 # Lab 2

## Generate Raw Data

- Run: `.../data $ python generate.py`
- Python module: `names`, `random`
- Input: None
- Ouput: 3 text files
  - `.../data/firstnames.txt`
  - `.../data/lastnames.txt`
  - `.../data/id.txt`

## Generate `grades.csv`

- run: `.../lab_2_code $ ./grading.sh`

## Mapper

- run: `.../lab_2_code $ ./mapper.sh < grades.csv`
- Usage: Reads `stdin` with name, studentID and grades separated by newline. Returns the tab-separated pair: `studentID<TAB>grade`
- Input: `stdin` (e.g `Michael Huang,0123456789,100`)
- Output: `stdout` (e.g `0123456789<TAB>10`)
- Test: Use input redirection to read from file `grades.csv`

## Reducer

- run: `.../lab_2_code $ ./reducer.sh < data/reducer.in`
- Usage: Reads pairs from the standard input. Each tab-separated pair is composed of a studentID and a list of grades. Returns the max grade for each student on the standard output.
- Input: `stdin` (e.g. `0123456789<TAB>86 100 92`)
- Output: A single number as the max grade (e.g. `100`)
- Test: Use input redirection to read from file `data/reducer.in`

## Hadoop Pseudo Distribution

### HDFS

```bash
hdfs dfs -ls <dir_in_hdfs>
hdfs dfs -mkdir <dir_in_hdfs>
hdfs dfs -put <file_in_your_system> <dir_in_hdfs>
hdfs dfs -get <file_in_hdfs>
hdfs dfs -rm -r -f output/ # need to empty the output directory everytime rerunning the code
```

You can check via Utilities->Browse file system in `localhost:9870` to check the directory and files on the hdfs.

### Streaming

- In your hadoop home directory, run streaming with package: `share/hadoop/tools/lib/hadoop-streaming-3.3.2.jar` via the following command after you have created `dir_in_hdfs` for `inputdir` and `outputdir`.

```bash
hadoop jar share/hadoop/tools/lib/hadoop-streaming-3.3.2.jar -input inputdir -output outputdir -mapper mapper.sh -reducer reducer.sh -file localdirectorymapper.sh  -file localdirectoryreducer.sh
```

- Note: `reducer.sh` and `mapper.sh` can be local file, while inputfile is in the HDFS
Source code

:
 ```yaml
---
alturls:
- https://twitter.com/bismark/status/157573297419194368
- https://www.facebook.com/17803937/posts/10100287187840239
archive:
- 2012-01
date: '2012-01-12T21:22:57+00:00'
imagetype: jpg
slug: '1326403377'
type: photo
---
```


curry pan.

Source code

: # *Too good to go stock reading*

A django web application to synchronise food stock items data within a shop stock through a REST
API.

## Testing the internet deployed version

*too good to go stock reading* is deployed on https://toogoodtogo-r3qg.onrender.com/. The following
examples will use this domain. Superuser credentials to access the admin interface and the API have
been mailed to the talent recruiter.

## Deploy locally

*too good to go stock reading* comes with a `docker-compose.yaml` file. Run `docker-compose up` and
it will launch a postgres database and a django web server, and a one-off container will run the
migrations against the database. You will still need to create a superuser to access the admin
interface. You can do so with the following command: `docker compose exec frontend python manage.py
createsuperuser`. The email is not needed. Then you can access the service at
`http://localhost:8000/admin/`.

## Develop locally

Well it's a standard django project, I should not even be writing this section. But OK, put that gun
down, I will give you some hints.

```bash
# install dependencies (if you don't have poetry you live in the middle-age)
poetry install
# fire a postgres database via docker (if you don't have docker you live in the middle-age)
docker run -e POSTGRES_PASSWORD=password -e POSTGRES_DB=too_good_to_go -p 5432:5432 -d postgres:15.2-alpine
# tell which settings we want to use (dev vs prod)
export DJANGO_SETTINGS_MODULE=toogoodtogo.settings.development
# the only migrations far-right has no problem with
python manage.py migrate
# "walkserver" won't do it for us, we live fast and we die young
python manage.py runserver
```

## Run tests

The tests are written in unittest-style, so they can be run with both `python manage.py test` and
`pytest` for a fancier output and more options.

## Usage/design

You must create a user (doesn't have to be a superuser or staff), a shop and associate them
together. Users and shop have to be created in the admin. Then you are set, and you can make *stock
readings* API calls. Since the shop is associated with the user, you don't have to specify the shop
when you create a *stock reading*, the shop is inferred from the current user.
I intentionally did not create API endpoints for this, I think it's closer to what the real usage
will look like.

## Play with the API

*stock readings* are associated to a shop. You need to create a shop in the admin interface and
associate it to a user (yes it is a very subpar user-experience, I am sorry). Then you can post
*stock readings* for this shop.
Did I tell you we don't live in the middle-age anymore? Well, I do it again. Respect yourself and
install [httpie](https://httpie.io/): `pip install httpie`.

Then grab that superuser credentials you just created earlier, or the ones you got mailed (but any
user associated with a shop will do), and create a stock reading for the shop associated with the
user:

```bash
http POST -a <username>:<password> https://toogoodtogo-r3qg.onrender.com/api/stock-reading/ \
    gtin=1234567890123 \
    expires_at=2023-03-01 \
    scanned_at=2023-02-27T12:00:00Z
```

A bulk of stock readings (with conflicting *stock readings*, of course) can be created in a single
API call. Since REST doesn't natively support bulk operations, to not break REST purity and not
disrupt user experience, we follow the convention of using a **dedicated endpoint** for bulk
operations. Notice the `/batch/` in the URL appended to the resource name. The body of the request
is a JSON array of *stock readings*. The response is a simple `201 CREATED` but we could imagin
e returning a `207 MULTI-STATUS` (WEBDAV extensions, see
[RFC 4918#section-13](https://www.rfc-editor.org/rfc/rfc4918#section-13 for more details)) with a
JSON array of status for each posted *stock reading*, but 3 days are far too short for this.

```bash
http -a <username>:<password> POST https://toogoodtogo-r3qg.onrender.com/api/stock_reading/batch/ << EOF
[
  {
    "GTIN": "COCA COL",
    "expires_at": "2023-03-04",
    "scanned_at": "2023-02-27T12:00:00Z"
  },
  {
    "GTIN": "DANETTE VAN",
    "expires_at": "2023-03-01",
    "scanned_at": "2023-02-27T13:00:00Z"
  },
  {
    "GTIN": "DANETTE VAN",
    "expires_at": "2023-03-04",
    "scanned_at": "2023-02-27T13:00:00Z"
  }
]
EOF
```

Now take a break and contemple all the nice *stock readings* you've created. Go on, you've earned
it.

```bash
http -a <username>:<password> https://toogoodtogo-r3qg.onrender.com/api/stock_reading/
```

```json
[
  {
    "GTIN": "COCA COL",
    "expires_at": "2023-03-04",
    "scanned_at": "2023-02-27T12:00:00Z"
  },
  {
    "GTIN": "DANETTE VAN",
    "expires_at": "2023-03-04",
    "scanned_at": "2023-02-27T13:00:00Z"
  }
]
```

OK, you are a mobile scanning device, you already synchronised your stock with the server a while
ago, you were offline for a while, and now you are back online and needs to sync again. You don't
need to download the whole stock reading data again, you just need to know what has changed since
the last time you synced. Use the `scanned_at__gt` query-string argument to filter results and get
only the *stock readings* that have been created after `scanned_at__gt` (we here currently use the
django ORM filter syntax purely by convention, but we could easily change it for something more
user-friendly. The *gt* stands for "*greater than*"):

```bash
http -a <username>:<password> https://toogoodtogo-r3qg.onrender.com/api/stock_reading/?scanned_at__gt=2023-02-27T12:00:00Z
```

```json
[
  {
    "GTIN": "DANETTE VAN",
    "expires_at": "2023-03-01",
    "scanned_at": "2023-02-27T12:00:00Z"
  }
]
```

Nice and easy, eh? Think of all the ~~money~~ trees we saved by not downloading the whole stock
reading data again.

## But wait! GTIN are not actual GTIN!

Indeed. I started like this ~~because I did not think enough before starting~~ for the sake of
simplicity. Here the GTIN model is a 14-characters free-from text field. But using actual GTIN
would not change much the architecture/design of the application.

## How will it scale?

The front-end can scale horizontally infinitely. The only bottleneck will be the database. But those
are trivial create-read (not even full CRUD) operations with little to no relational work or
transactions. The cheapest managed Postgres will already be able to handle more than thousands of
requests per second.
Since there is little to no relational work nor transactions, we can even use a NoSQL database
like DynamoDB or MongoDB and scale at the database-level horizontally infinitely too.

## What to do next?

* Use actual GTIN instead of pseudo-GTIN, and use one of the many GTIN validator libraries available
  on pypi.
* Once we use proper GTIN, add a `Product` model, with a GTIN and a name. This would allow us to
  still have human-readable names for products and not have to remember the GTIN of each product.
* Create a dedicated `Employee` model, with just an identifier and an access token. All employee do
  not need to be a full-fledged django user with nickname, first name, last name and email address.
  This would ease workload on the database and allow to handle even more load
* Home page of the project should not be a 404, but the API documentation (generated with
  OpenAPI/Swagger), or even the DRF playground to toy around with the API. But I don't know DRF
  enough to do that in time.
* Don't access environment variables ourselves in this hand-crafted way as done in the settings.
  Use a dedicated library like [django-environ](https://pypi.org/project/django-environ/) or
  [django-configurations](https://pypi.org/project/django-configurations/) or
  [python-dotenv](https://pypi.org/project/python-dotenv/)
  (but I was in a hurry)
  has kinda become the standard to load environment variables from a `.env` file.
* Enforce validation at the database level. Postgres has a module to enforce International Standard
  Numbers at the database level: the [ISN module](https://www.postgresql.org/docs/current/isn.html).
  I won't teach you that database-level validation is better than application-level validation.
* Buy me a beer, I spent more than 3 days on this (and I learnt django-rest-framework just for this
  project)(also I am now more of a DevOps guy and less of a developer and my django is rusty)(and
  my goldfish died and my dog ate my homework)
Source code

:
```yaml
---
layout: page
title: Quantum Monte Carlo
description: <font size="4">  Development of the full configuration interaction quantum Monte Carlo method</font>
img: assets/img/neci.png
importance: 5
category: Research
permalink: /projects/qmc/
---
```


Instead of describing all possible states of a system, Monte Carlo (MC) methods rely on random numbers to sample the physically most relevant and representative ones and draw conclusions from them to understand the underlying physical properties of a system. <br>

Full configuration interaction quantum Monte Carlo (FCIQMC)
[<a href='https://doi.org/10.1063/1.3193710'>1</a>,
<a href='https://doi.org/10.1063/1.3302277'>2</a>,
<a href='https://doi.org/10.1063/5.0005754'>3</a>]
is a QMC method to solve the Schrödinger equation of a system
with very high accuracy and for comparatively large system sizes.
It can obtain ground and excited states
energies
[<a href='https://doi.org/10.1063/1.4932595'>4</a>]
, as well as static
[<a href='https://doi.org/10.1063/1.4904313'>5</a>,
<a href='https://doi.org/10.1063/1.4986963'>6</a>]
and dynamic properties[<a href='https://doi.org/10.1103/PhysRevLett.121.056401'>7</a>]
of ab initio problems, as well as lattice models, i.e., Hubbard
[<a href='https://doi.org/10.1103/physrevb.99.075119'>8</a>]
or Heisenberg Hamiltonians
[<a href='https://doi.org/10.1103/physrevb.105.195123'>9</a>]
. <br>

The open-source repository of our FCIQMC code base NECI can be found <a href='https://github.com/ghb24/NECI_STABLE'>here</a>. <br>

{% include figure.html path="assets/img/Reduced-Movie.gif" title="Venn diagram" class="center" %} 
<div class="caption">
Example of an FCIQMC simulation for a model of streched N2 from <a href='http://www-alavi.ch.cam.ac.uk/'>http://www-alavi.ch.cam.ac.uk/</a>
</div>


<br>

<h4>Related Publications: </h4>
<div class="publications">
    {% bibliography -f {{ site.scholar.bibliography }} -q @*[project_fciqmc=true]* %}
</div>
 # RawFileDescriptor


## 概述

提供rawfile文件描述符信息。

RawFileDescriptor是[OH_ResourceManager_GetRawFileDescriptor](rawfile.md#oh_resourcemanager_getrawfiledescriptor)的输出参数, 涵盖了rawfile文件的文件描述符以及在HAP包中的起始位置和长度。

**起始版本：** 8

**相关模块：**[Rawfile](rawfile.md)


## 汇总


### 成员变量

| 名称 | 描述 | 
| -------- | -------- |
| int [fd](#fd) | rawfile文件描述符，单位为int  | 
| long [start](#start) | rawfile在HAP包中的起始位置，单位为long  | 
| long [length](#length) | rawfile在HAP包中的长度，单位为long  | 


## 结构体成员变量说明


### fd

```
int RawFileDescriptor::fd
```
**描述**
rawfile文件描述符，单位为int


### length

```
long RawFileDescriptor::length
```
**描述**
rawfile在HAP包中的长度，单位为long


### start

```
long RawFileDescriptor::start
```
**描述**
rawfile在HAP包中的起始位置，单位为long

_ _ _ _ _ _ _

EXERCISE BRIEF: Nothing but the lines above from the one containing "reading data again." through the one containing "are trivial create-read" should appear in the answer, each repeated exactly.

ANSWER TO THIS PROBLEM:
reading data again.

## But wait! GTIN are not actual GTIN!

Indeed. I started like this ~~because I did not think enough before starting~~ for the sake of
simplicity. Here the GTIN model is a 14-characters free-from text field. But using actual GTIN
would not change much the architecture/design of the application.

## How will it scale?

The front-end can scale horizontally infinitely. The only bottleneck will be the database. But those
are trivial create-read (not even full CRUD) operations with little to no relational work or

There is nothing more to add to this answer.